Chancery Rule 9 requires special reasons in matters of substance in a general demurrer, as well as matters of form in a special demurrer, to be set out. The only

special reasons given in the demurrer are that the action is triable at law and is an attempt to deprive defendant of constitutional rights, both of which were properly overruled by the trial court.

The order overruling the demurrer is therefore affirmed, with costs to the appellee.

MOORE, C. J., and STEERE, MCALVAY, BROOKE, STONE, OSTRANDER, and BIRD, JJ., concurred.

HOLCOMB v. SAYERS.

1. BILLS AND NOTES-CHECKS - HOLDER IN DUE COURSE-GOOD FAITH.

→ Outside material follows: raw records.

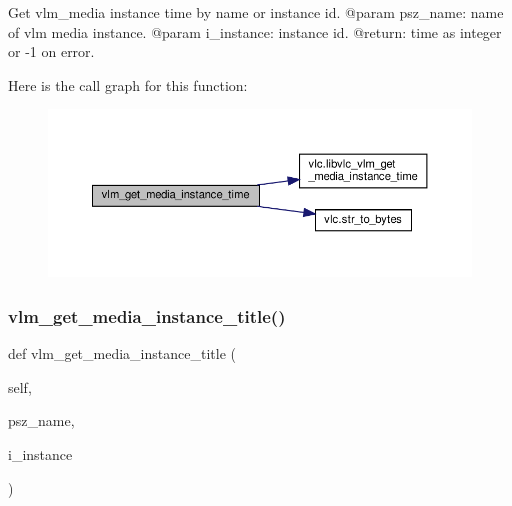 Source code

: \begin{DoxyVerb}Get vlm_media instance time by name or instance id.
@param psz_name: name of vlm media instance.
@param i_instance: instance id.
@return: time as integer or -1 on error.
\end{DoxyVerb}
 Here is the call graph for this function\+:
\nopagebreak
\begin{figure}[H]
\begin{center}
\leavevmode
\includegraphics[width=350pt]{classvlc_1_1_instance_ad91c405b7c321f63205ae6bd3d1a2591_cgraph}
\end{center}
\end{figure}
\mbox{\label{classvlc_1_1_instance_ada993533f9c1e0ac7b29e902ed26573a}} 
\subsubsection{\texorpdfstring{vlm\+\_\+get\+\_\+media\+\_\+instance\+\_\+title()}{vlm\_get\_media\_instance\_title()}}
{\footnotesize\ttfamily def vlm\+\_\+get\+\_\+media\+\_\+instance\+\_\+title (\begin{DoxyParamCaption}\item[{}]{self,  }\item[{}]{psz\+\_\+name,  }\item[{}]{i\+\_\+instance }\end{DoxyParamCaption})}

Where plaintiff took for collection defendants' check given to the vendor of a horse purchased by defendants, and being a creditor of the vendor and holding his mortgage on the animal and on other property to secure it, gave him $50 in cash, and credit for the remainder of the check, but retained the mortgage lien on the horse, etc., plaintiff was not entitled to recover on the check as a holder in due course; and defendants were entitled to defend against an action on the check upon the theory that they had been defrauded and had rescinded the sale by returning the animal.

2. APPEAL AND ERROR-TRIAL BY COURT WITHOUT JURY. Findings of fact made by the court without a jury can only be overturned if there is a total want of evidence to support them or if they are contrary to the undisputed evidence.

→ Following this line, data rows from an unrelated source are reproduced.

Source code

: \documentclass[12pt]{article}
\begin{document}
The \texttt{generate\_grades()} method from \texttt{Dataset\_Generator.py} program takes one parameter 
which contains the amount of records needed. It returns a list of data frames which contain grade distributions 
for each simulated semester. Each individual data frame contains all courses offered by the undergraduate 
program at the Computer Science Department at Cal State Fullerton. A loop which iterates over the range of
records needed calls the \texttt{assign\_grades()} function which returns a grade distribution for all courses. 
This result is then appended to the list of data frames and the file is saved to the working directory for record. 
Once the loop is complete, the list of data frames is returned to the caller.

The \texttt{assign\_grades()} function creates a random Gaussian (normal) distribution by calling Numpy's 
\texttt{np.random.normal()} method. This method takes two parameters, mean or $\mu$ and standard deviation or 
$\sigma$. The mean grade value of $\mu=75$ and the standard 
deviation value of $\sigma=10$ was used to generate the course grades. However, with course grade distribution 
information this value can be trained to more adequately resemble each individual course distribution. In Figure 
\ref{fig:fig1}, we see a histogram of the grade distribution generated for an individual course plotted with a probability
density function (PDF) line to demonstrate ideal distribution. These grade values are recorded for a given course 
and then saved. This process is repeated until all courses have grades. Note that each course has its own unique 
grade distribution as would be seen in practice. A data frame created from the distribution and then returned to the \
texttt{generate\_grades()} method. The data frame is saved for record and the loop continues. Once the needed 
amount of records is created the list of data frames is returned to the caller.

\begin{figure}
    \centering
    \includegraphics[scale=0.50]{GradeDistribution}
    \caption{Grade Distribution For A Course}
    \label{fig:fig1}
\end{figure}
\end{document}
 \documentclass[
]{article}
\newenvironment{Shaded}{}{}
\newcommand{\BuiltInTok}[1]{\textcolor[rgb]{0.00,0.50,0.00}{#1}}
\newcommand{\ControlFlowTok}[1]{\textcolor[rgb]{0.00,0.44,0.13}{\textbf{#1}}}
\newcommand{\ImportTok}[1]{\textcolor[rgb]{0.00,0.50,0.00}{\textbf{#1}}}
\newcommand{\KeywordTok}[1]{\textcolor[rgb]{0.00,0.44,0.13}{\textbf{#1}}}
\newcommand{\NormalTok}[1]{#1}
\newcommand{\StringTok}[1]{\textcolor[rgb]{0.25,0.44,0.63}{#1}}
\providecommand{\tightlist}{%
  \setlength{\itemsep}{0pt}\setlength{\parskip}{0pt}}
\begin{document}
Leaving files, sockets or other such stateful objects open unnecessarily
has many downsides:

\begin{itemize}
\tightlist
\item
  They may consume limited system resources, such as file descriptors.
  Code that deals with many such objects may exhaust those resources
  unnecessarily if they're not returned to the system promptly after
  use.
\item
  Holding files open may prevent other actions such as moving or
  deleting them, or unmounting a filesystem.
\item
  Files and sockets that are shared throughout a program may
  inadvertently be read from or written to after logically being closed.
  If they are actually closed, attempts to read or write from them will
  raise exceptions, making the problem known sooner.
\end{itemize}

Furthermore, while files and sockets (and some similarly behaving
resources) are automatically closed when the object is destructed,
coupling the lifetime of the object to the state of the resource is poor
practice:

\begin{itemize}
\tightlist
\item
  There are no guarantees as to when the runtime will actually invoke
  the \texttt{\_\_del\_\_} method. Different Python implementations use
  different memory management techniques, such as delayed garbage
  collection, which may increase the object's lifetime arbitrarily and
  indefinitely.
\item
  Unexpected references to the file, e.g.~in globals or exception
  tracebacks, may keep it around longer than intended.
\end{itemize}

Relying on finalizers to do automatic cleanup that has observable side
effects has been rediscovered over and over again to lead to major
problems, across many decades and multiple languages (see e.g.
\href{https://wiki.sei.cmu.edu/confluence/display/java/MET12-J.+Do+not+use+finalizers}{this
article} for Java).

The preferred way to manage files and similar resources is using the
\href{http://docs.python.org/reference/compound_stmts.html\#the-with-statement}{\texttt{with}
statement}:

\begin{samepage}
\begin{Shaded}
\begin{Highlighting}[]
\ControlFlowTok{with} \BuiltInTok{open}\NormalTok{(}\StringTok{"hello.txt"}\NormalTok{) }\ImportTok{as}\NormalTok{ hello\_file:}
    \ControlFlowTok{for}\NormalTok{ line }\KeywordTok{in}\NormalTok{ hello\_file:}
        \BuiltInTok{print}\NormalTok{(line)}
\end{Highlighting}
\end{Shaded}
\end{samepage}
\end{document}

Error to Superior Court of Grand Rapids; Stuart, J. Submitted October 15, 1912. (Docket No. 67.) Decided December 17, 1912.

Assumpsit by Martin H. Holcomb against Frank P. Sayers and another for the amount of a check. Judgment for defendants. Plaintiff brings error. Affirmed.

Colin P. Campbell, for appellant.

William B. Brown, for appellees.

KUHN, J. This case was tried before the judge of the superior court of the city of Grand Rapids, who made the following findings of fact and of law:

"(1) That on May 11, 1910, the defendant Edwin F. Sayers, of Grand Rapids, went to the residence of one John B. Bagley, who lived about two miles from the village of Pierson, in Montcalm county, for the purpose of buying a horse.